You couldn't come up with a better name for a film featuring Clint Eastwood and John Wayne than "The Hostiles." This never-realized Western would have united the two most prominent figures of the genre in a film that was surely destined to become one of the best Western movies ever made. But Wayne and Eastwood's relationship was simply too contentious for that to happen.

Ostensibly, these were two diametrically opposed figures, making their reconciliation seemingly impossible. The Duke and his younger colleague clashed early in Eastwood's career, and the hostilities remained in place for years. But the pair had much more in common than their tumultuous relationship suggested, and Eastwood likely knew as much. The actor tried hard to convince Wayne to star alongside him in a movie penned by Larry Cohen, but the Duke simply wasn't having it.

Today, "The Hostiles" remains one of the great what-ifs in cinema history. This particular what-if would have been a hugely symbolic project, uniting two seemingly opposed generations at a crucial time. The film even had the potential to prolong the lifespan of the waning Western genre, or perhaps give it the grand, ceremonious send-off it truly deserved.
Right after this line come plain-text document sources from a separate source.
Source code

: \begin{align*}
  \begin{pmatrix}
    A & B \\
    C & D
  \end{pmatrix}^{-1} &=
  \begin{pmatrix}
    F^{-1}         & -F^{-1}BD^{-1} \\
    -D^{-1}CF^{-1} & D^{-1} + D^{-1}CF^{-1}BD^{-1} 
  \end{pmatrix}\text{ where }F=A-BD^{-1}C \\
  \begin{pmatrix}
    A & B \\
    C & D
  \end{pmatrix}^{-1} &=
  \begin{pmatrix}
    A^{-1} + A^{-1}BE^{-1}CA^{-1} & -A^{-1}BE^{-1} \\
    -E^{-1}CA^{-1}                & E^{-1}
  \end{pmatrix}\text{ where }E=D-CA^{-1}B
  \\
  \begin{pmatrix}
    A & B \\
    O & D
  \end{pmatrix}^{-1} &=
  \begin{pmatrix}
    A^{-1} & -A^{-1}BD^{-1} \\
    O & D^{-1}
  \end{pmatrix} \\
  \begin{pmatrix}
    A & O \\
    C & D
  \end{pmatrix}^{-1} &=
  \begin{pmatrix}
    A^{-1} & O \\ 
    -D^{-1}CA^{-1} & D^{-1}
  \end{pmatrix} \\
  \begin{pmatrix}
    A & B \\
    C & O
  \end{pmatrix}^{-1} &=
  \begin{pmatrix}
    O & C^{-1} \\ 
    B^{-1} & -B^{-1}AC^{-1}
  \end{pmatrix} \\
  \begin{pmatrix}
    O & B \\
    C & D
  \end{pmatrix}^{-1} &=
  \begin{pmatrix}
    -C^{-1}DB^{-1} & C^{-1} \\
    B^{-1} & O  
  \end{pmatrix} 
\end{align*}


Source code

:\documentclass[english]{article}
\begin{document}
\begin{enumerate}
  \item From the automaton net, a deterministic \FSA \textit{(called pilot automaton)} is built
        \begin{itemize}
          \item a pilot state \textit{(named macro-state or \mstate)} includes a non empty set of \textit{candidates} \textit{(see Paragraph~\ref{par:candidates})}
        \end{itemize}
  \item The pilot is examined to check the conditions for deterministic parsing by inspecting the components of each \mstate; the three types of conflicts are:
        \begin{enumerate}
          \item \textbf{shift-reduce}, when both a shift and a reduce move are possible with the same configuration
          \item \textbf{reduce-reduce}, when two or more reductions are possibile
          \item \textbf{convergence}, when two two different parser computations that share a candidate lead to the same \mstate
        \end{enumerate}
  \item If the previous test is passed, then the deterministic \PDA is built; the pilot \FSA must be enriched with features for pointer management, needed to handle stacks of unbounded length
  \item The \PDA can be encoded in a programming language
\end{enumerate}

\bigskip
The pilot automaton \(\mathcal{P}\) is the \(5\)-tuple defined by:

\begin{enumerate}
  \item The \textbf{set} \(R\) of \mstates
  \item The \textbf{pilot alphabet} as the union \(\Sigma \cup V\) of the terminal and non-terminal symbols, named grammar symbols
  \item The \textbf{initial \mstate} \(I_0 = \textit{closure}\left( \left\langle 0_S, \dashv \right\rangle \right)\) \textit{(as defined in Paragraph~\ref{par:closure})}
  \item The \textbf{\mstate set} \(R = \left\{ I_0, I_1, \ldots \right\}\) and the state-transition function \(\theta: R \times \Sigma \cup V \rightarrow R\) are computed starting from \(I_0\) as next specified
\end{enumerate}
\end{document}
In that sense, it's damn near heartbreaking to think about what could have been. Alas, a project that had all the hallmarks of a classic ended up as an unrecognizable shell of itself on, ironically, the Hallmark Channel.

John Wayne and Clint Eastwood had a rocky relationship

John Wayne and Clint Eastwood were essentially avatars of their respective western generations; Wayne the broad-shouldered apotheosis of early 20th century machismo, Eastwood the dangerous and subversive leader of a new revisionist ethos. Fans were understandably hopeful that these two legends would bridge the gap and star alongside one another, but it never happened.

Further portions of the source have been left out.